A floating point library for instruction set simulators.
FloppyFloat is primarily designed as a faster alternative to soft float libraries in simulator environments. Soft float libraries, such as Berkeley SoftFloat or SoftFP, compute floating point instructions purely by integer arithmetic, which is a slow and painful process. As most computers come with an FPU, computing results and exception flags by floating point arithmetic is way faster. This is why FloppyFloat uses the host's FPU most of the time, and only resorts to software rectifications in some corner cases.

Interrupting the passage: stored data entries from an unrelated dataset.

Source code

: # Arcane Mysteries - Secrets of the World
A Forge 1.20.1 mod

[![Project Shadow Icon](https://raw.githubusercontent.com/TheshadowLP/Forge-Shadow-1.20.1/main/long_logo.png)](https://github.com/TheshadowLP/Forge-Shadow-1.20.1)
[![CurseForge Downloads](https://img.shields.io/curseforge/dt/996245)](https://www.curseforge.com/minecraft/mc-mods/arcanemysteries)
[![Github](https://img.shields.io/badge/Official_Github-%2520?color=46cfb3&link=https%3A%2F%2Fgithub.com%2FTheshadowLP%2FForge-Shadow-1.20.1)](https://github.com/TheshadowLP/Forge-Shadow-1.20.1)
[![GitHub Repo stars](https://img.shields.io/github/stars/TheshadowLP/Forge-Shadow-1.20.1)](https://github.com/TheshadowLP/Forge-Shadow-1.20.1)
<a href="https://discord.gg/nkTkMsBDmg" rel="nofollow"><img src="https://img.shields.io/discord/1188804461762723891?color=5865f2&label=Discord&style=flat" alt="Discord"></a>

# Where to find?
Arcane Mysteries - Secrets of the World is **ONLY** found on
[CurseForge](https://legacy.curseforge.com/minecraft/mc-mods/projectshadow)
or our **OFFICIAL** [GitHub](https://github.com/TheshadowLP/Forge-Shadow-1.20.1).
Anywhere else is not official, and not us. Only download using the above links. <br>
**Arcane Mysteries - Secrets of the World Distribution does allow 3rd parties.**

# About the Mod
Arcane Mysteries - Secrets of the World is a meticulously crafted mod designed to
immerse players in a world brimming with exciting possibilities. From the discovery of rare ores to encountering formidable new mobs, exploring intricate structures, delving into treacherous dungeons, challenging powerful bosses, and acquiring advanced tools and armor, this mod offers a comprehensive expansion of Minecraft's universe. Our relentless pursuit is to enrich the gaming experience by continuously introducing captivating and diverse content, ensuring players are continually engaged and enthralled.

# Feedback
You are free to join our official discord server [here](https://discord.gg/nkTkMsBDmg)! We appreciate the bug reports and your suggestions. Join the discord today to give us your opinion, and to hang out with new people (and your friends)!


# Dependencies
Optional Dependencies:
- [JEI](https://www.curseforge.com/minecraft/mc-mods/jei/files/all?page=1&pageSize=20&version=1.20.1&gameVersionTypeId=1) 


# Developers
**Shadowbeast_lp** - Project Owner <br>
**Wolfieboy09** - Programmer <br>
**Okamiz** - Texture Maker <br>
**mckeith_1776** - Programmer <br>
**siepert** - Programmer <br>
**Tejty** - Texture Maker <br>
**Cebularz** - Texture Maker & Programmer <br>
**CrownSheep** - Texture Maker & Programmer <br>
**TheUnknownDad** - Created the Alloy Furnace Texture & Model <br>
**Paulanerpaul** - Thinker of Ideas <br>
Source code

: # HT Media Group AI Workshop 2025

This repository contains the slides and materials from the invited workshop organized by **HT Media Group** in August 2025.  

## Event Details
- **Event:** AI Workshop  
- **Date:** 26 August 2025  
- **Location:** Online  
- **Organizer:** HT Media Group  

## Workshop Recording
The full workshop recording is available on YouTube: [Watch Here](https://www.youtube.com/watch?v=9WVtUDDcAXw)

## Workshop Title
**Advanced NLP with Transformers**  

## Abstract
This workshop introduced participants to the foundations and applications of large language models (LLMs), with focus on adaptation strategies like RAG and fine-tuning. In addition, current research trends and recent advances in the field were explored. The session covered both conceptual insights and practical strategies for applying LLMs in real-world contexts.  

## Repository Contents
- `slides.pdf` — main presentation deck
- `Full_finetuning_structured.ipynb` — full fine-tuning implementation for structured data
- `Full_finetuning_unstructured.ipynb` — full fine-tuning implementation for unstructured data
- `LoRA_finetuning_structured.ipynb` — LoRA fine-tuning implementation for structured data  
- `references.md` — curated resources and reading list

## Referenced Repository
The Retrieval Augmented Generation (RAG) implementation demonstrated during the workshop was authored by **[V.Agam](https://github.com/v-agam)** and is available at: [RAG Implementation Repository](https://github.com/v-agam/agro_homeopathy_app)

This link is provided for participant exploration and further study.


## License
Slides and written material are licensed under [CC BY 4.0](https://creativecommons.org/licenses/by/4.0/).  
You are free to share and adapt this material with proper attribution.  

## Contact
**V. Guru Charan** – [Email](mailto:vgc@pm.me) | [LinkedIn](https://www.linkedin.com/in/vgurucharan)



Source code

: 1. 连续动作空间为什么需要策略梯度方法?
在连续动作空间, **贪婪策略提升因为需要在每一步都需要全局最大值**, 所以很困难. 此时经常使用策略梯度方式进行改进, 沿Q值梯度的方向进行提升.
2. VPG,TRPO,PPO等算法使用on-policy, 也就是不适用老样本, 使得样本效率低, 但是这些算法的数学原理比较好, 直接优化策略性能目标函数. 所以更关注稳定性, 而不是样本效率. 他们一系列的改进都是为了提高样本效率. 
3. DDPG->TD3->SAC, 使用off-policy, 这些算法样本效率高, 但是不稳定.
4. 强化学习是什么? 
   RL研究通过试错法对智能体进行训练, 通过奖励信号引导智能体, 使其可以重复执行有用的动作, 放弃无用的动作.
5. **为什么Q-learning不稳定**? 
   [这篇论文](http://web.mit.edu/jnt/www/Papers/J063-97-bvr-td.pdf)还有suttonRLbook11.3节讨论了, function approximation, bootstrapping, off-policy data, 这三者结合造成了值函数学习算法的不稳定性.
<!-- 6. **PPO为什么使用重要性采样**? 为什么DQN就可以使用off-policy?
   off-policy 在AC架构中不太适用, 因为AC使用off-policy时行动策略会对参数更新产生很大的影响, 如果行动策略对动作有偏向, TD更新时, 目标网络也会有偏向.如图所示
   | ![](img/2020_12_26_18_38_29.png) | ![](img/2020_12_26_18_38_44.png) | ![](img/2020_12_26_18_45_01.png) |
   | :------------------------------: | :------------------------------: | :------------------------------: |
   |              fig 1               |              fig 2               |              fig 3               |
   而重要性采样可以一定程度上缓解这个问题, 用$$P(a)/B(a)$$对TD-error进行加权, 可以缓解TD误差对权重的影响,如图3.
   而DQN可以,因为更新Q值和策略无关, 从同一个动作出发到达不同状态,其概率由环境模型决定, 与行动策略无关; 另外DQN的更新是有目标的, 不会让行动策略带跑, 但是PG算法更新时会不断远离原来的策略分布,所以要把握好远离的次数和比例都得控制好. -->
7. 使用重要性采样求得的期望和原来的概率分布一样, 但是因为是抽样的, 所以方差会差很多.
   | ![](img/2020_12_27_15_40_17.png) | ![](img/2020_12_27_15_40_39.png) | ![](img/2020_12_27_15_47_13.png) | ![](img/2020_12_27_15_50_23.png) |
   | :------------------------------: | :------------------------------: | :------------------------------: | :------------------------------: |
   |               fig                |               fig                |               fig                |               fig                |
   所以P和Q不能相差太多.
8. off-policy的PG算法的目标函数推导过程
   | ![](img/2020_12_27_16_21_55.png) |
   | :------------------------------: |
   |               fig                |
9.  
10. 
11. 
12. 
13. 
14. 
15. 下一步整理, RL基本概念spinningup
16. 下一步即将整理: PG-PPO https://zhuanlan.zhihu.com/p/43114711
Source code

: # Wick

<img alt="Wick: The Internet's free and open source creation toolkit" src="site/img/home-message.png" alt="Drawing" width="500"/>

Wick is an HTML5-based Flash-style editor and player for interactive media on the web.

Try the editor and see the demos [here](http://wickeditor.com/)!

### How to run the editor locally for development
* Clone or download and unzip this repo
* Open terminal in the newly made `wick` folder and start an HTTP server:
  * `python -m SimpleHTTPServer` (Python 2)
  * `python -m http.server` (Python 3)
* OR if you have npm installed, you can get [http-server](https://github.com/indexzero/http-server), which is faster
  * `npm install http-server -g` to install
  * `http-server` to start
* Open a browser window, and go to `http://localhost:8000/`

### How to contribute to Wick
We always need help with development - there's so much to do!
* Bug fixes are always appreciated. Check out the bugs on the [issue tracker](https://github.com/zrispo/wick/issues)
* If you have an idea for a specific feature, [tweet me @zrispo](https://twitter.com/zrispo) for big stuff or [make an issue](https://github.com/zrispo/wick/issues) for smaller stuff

FloppyFloat only relies on correct IEEE 754 floating point results in round to nearest mode. It's not relying on floating point exceptions flags, particular NaN values, rounding modes, tininess detection before or after rounding, and so forth. Hence, you could even use it on systems like the XuanTie C910, which break IEEE 754 compliance by not setting floating point exception flags in certain cases.
Currently, FloppyFloat is able to mimic x86 SSE, ARM64, and RISC-V FP characteristics. It should work on several host systems (the system that is executing the simulation), including x86, ARM, RISC-V, PowerPC, etc. FloppyFloat also does not rely on global state/variables, which allows it to easily model heterogeneous systems.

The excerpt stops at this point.